EXERCISE AIM
Pick out all lines with the word "ZookeeperException" from the records that follow.

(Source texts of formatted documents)

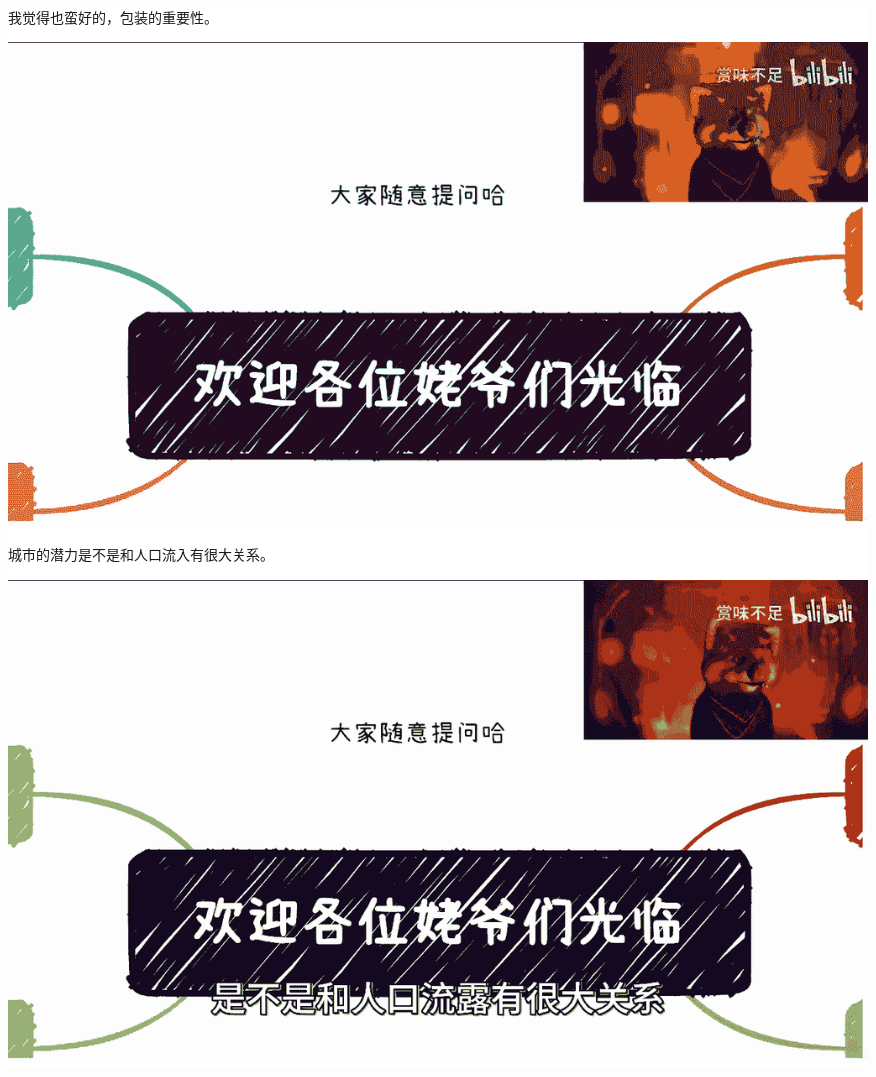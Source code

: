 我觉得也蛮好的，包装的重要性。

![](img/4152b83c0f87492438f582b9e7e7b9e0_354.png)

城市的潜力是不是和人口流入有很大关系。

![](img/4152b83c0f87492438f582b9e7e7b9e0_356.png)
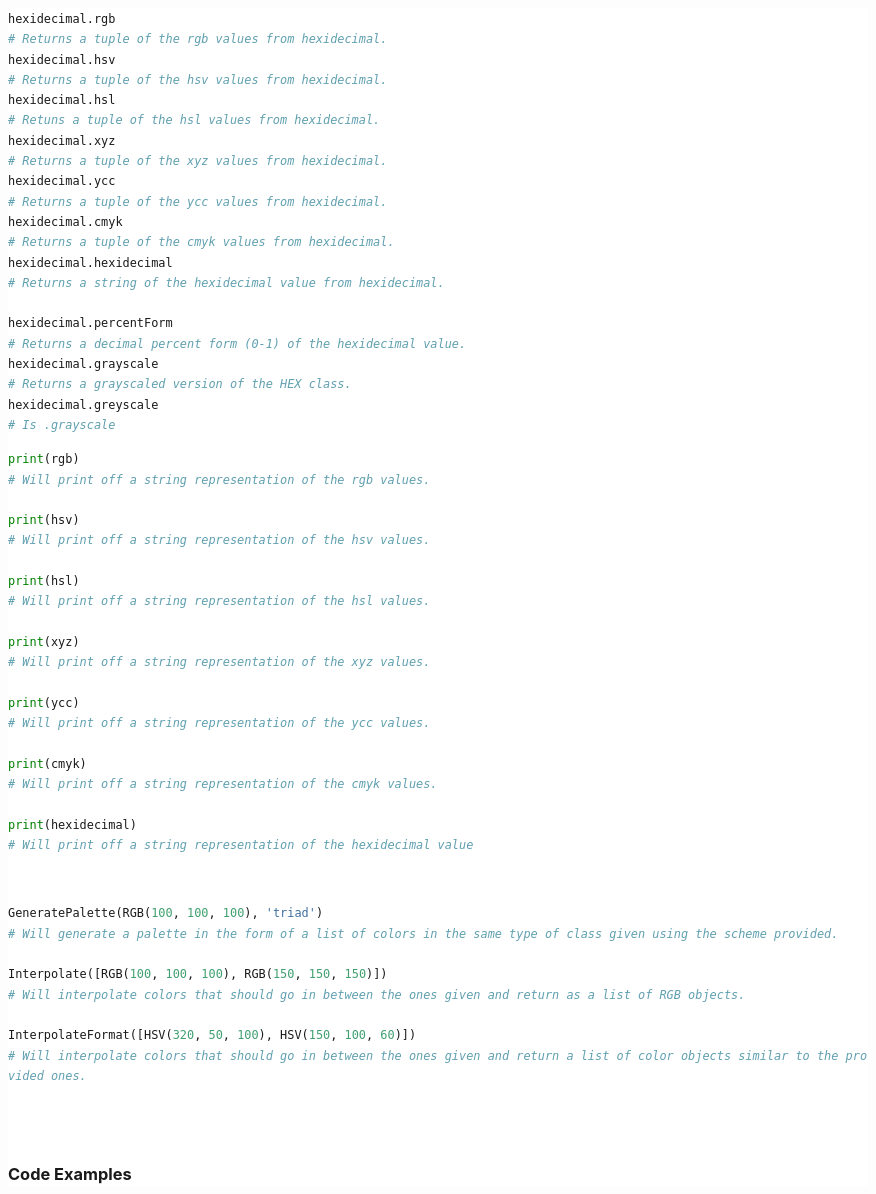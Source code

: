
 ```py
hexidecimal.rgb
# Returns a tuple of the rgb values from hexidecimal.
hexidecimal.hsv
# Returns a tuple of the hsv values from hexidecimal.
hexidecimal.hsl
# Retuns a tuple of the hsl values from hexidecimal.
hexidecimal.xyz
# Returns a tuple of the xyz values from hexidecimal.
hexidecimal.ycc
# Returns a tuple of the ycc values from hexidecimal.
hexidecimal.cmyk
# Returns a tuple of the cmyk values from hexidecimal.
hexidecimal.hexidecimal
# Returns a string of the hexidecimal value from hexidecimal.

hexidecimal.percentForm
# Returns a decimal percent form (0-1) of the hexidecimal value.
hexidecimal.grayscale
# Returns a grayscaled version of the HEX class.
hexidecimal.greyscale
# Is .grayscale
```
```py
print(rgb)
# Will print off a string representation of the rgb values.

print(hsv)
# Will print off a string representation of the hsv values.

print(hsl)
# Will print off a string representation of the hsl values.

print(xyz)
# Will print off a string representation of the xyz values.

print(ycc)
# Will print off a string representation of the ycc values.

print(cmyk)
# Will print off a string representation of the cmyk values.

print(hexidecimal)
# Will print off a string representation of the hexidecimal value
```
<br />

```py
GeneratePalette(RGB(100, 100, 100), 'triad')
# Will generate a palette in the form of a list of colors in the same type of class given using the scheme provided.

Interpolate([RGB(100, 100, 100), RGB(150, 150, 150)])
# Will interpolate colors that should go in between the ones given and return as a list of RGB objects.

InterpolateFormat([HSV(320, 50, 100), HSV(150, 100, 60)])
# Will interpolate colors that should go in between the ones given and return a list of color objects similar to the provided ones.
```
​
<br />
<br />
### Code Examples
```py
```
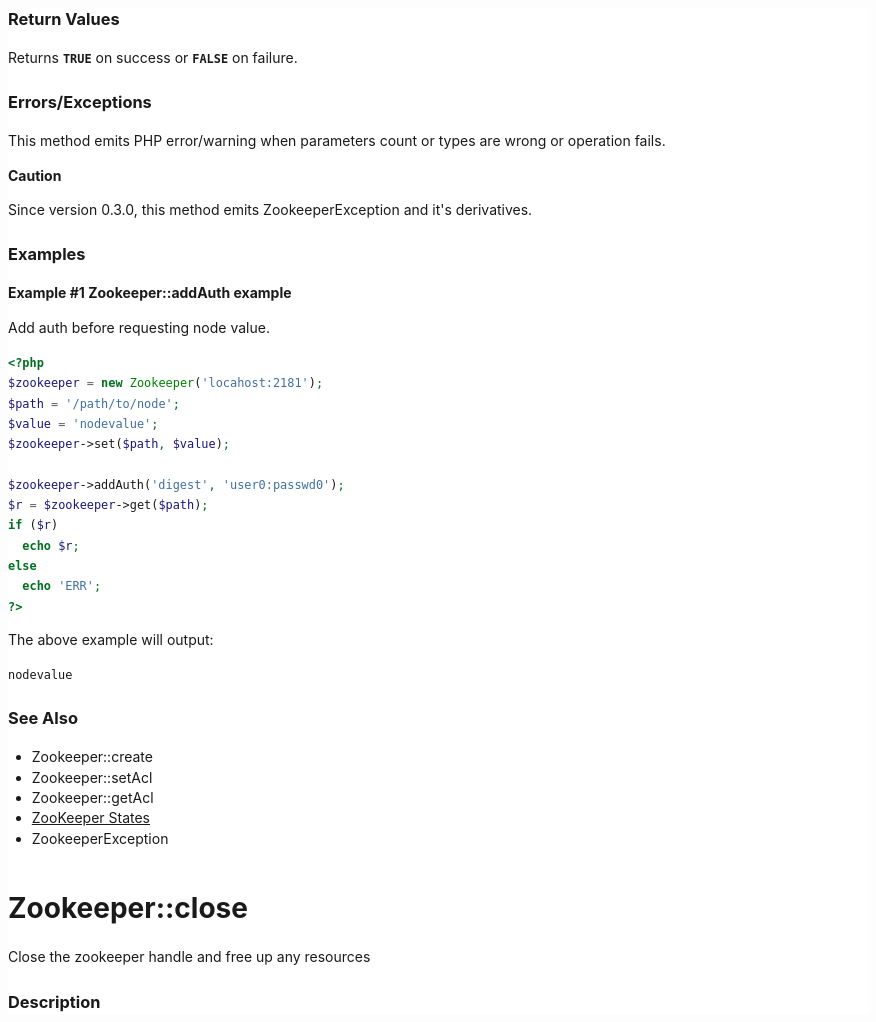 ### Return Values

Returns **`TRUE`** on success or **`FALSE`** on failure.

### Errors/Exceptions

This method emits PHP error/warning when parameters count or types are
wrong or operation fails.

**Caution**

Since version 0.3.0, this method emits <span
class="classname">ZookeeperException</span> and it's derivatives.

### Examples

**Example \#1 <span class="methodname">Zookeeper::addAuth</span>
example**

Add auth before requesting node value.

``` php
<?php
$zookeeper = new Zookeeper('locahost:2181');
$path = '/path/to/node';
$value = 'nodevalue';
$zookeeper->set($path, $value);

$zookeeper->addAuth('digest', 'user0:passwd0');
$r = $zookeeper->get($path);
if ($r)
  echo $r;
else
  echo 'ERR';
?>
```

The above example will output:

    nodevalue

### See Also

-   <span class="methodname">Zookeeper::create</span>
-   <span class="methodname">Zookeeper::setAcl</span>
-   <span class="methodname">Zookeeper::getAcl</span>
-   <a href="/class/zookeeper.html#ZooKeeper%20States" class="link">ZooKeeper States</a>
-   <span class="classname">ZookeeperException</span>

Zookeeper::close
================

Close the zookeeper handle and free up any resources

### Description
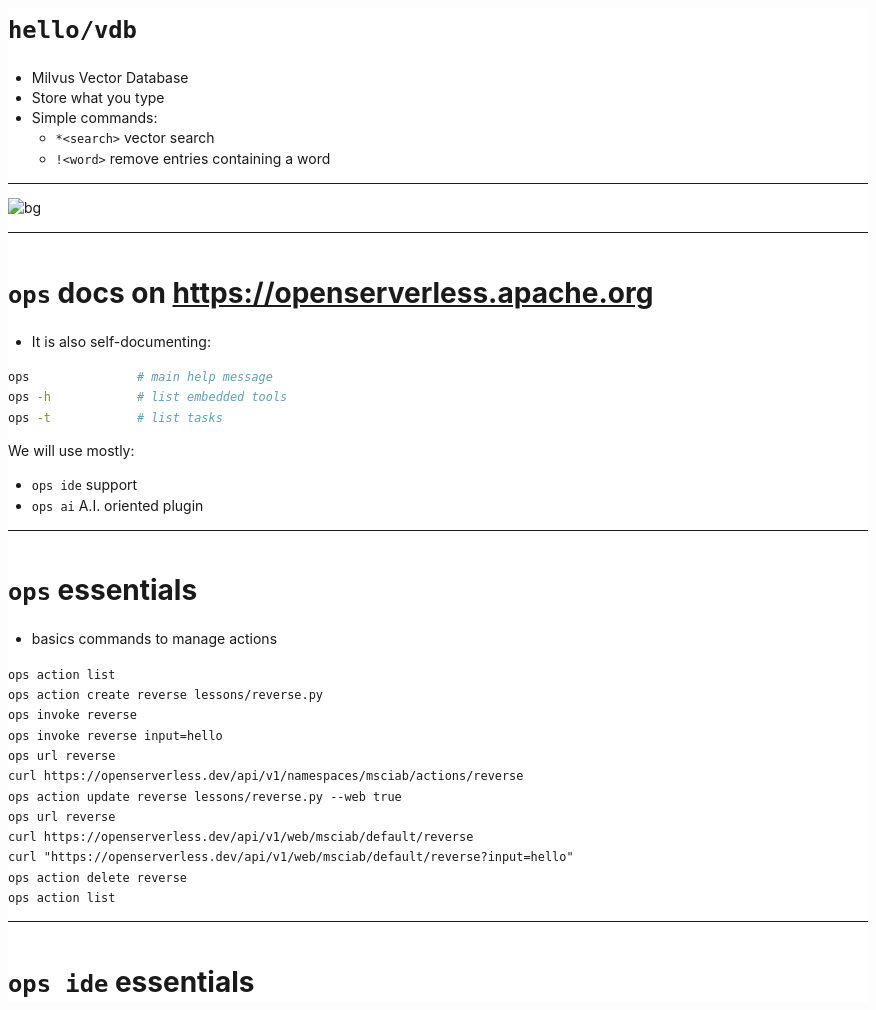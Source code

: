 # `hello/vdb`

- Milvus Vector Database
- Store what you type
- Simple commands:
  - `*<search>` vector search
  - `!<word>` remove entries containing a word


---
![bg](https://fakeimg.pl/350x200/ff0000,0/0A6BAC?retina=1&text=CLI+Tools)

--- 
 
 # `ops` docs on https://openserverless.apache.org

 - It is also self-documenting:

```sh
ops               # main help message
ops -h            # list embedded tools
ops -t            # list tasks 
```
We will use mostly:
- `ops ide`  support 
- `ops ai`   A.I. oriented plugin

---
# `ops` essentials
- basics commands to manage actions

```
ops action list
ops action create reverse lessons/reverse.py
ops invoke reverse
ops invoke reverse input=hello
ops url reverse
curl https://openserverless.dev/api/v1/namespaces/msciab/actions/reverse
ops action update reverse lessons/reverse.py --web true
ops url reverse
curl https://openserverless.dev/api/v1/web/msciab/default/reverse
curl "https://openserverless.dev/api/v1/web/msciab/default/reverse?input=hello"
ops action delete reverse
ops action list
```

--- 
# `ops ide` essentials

RESULT OF THE TASK
class="classname">ZookeeperException</span> and it's derivatives.
-   <span class="classname">ZookeeperException</span>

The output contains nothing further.